_About this task_.
Within the entries below, every line containing "improving" is to be copied.

Collected data:

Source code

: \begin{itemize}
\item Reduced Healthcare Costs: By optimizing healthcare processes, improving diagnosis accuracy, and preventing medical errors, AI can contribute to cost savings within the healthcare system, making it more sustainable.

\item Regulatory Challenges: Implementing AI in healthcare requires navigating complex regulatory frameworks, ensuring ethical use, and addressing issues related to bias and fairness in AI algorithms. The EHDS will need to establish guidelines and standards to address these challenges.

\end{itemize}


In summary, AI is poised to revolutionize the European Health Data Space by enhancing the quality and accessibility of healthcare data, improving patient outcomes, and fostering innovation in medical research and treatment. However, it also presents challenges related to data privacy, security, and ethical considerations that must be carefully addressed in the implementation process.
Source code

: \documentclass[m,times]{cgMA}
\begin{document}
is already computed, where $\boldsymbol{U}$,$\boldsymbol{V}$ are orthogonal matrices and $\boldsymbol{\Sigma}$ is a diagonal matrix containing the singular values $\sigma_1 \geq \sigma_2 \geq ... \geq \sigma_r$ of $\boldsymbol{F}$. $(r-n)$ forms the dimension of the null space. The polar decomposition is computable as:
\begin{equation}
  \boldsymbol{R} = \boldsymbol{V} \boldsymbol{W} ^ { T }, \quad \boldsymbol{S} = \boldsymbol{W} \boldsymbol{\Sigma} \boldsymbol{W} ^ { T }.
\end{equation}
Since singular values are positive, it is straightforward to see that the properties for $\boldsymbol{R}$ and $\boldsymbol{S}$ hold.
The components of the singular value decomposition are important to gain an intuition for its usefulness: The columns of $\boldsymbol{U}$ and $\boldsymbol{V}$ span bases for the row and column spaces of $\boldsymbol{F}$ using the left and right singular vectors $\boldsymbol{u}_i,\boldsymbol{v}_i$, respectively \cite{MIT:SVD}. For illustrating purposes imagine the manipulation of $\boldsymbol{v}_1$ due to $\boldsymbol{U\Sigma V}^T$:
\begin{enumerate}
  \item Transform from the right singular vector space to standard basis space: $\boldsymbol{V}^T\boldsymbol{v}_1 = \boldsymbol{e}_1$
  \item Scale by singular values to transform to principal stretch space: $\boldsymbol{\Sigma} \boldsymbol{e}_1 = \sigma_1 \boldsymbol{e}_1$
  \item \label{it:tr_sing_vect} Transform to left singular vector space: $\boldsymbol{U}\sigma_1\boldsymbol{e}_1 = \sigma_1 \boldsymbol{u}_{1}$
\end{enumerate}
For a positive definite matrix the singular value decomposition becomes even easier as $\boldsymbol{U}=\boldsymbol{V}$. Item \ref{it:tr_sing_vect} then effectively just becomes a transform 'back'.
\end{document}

_Response box_.
\item Reduced Healthcare Costs: By optimizing healthcare processes, improving diagnosis accuracy, and preventing medical errors, AI can contribute to cost savings within the healthcare system, making it more sustainable.
In summary, AI is poised to revolutionize the European Health Data Space by enhancing the quality and accessibility of healthcare data, improving patient outcomes, and fostering innovation in medical research and treatment. However, it also presents challenges related to data privacy, security, and ethical considerations that must be carefully addressed in the implementation process.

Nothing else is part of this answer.